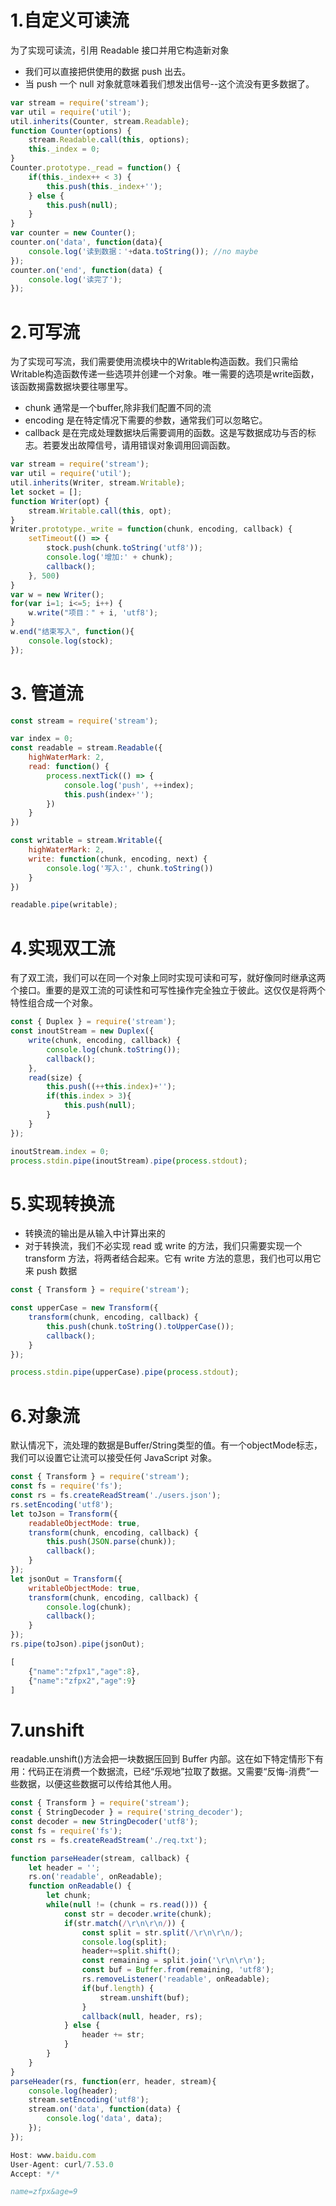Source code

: # 1.自定义可读流
为了实现可读流，引用 Readable 接口并用它构造新对象
- 我们可以直接把供使用的数据 push 出去。
- 当 push 一个 null 对象就意味着我们想发出信号--这个流没有更多数据了。

```javascript
var stream = require('stream');
var util = require('util');
util.inherits(Counter, stream.Readable);
function Counter(options) {
    stream.Readable.call(this, options);
    this._index = 0;
}
Counter.prototype._read = function() {
    if(this._index++ < 3) {
        this.push(this._index+'');
    } else {
        this.push(null);
    }
}
var counter = new Counter();
counter.on('data', function(data){
    console.log('读到数据：'+data.toString()); //no maybe
});
counter.on('end', function(data) {
    console.log('读完了');
});
```
# 2.可写流
为了实现可写流，我们需要使用流模块中的Writable构造函数。我们只需给Writable构造函数传递一些选项并创建一个对象。唯一需要的选项是write函数，该函数揭露数据块要往哪里写。
- chunk 通常是一个buffer,除非我们配置不同的流
- encoding 是在特定情况下需要的参数，通常我们可以忽略它。
- callback 是在完成处理数据块后需要调用的函数。这是写数据成功与否的标志。若要发出故障信号，请用错误对象调用回调函数。
```javascript
var stream = require('stream');
var util = require('util');
util.inherits(Writer, stream.Writable);
let socket = [];
function Writer(opt) {
    stream.Writable.call(this, opt);
}
Writer.prototype._write = function(chunk, encoding, callback) {
    setTimeout(() => {
        stock.push(chunk.toString('utf8'));
        console.log('增加:' + chunk);
        callback();
    }, 500)
}
var w = new Writer();
for(var i=1; i<=5; i++) {
    w.write("项目：" + i, 'utf8');
}
w.end("结束写入", function(){
    console.log(stock);
});
```
# 3. 管道流
```javascript
const stream = require('stream');

var index = 0;
const readable = stream.Readable({
    highWaterMark: 2,
    read: function() {
        process.nextTick(() => {
            console.log('push', ++index);
            this.push(index+'');
        })
    }
})

const writable = stream.Writable({
    highWaterMark: 2,
    write: function(chunk, encoding, next) {
        console.log('写入:', chunk.toString())
    }
})

readable.pipe(writable);
```
# 4.实现双工流
有了双工流，我们可以在同一个对象上同时实现可读和可写，就好像同时继承这两个接口。重要的是双工流的可读性和可写性操作完全独立于彼此。这仅仅是将两个特性组合成一个对象。
```javascript
const { Duplex } = require('stream');
const inoutStream = new Duplex({
    write(chunk, encoding, callback) {
        console.log(chunk.toString());
        callback();
    },
    read(size) {
        this.push((++this.index)+'');
        if(this.index > 3){
            this.push(null);
        }
    }
});

inoutStream.index = 0;
process.stdin.pipe(inoutStream).pipe(process.stdout);
```
# 5.实现转换流
- 转换流的输出是从输入中计算出来的
- 对于转换流，我们不必实现 read 或 write 的方法，我们只需要实现一个 transform 方法，将两者结合起来。它有 write 方法的意思，我们也可以用它来 push 数据
```javascript
const { Transform } = require('stream');

const upperCase = new Transform({
    transform(chunk, encoding, callback) {
        this.push(chunk.toString().toUpperCase());
        callback();
    }
});

process.stdin.pipe(upperCase).pipe(process.stdout);
```
# 6.对象流
默认情况下，流处理的数据是Buffer/String类型的值。有一个objectMode标志，我们可以设置它让流可以接受任何 JavaScript 对象。
```javascript
const { Transform } = require('stream');
const fs = require('fs');
const rs = fs.createReadStream('./users.json');
rs.setEncoding('utf8');
let toJson = Transform({
    readableObjectMode: true,
    transform(chunk, encoding, callback) {
        this.push(JSON.parse(chunk));
        callback();
    }
});
let jsonOut = Transform({
    writableObjectMode: true,
    transform(chunk, encoding, callback) {
        console.log(chunk);
        callback();
    }
});
rs.pipe(toJson).pipe(jsonOut);
```
```javascript
[
    {"name":"zfpx1","age":8},
    {"name":"zfpx2","age":9}
]
```
# 7.unshift
readable.unshift()方法会把一块数据压回到 Buffer 内部。这在如下特定情形下有用：代码正在消费一个数据流，已经“乐观地”拉取了数据。又需要“反悔-消费”一些数据，以便这些数据可以传给其他人用。
```javascript
const { Transform } = require('stream');
const { StringDecoder } = require('string_decoder');
const decoder = new StringDecoder('utf8');
const fs = require('fs');
const rs = fs.createReadStream('./req.txt');

function parseHeader(stream, callback) {
    let header = '';
    rs.on('readable', onReadable);
    function onReadable() {
        let chunk;
        while(null != (chunk = rs.read())) {
            const str = decoder.write(chunk);
            if(str.match(/\r\n\r\n/)) {
                const split = str.split(/\r\n\r\n/);
                console.log(split);
                header+=split.shift();
                const remaining = split.join('\r\n\r\n');
                const buf = Buffer.from(remaining, 'utf8');
                rs.removeListener('readable', onReadable);
                if(buf.length) {
                    stream.unshift(buf);
                }
                callback(null, header, rs);
            } else {
                header += str;
            }
        }
    }
}
parseHeader(rs, function(err, header, stream){
    console.log(header);
    stream.setEncoding('utf8');
    stream.on('data', function(data) {
        console.log('data', data);
    });
});
```

```javascript
Host: www.baidu.com
User-Agent: curl/7.53.0
Accept: */*

name=zfpx&age=9
```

• Requirement: Across the preceding material, how many lines contain the word "setEncoding"? State the number alone.

• Answer to this task: 2